WHAT NEEDS TO BE DONE:
Copy out each line of the data that holds the word "timeout".
╭──
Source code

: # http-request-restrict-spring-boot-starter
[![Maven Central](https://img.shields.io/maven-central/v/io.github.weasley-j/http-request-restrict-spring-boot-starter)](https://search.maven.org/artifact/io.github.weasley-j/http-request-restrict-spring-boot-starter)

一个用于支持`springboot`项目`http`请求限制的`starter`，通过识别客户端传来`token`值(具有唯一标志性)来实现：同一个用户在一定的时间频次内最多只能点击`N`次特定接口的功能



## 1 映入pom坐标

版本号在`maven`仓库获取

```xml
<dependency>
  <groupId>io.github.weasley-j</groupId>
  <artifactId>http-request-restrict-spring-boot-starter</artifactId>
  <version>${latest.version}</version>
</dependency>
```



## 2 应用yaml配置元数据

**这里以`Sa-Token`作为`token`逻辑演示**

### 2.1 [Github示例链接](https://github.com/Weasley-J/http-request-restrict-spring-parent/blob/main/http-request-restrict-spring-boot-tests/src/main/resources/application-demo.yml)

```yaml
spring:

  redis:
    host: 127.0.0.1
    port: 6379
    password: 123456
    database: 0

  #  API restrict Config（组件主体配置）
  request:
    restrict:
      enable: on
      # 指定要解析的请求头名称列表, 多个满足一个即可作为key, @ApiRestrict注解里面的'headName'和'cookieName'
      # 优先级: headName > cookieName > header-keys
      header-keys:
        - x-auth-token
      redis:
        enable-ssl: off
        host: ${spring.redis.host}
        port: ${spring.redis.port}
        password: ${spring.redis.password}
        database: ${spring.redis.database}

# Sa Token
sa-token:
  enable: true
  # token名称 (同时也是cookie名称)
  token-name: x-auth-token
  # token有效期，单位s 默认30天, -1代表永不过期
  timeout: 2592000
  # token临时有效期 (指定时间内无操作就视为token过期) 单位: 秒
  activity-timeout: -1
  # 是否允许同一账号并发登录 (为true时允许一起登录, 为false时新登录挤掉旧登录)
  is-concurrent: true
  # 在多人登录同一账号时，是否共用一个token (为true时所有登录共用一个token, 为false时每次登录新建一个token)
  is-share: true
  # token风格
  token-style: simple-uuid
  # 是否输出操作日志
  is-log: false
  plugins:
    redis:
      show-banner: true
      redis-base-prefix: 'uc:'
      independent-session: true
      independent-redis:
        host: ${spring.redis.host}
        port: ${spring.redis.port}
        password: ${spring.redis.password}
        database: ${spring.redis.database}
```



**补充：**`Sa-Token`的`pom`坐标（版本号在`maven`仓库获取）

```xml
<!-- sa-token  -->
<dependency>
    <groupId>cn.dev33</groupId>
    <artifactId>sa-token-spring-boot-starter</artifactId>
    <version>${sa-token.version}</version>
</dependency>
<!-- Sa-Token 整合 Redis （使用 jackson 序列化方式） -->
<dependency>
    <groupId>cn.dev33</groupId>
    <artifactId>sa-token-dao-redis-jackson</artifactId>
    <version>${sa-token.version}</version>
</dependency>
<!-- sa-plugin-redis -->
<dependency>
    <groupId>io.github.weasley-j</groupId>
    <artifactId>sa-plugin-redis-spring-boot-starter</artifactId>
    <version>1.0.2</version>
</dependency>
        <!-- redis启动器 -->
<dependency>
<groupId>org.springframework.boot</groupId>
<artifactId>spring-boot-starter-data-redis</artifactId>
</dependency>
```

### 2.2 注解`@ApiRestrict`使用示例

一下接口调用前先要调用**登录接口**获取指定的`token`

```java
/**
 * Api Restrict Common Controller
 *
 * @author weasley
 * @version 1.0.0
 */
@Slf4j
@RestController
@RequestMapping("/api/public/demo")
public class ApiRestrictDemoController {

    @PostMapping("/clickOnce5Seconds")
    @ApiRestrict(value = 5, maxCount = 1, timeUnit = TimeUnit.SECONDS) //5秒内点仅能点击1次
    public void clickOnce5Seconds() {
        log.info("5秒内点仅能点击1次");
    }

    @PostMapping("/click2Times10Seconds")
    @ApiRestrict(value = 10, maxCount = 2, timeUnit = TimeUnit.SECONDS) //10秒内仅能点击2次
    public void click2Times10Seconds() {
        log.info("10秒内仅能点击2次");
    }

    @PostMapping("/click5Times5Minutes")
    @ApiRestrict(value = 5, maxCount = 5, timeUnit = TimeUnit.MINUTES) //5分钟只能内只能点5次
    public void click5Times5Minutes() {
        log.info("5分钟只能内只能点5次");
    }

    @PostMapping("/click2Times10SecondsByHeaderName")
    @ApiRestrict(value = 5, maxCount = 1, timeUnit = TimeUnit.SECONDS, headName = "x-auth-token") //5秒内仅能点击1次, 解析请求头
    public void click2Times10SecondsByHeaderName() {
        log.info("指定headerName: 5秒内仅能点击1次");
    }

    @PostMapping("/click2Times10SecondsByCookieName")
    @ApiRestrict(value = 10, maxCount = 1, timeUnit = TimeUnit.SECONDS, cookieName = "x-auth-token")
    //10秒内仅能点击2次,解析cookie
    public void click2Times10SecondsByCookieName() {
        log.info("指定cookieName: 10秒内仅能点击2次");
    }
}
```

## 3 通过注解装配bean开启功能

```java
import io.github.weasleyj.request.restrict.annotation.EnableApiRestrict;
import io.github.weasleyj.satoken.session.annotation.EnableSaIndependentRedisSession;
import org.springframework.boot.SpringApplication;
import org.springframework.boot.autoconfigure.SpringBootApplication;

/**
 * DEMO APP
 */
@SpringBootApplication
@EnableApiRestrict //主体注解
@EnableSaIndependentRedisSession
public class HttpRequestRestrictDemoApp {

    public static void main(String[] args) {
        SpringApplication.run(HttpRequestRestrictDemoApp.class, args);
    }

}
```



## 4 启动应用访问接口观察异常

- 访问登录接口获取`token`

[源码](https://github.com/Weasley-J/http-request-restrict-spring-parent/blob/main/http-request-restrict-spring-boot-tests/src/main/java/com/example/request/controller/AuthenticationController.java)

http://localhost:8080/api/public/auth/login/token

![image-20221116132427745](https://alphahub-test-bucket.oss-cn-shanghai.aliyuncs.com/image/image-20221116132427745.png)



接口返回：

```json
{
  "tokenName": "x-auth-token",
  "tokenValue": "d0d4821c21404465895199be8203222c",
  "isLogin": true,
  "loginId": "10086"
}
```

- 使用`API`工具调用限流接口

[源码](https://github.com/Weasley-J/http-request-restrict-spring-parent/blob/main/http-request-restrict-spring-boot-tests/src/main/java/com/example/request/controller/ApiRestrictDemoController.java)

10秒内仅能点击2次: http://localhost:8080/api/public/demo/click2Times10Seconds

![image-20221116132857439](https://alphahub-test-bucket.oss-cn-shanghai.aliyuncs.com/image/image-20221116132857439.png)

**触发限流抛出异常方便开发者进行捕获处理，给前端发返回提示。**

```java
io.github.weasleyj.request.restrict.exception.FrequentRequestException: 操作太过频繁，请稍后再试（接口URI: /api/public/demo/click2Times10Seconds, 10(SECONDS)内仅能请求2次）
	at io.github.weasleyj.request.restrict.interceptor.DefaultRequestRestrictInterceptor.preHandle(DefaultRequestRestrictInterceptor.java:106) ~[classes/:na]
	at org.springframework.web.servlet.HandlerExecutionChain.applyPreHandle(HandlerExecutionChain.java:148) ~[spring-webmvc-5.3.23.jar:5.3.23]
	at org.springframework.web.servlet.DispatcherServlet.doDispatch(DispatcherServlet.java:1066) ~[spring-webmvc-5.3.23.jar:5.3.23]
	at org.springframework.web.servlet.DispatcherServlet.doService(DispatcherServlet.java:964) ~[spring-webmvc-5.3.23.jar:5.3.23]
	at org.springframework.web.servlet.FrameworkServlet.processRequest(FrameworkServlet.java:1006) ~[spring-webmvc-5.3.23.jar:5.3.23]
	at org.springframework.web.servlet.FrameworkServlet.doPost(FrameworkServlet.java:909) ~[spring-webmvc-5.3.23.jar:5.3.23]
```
╰──
RESULT:
  timeout: 2592000
  activity-timeout: -1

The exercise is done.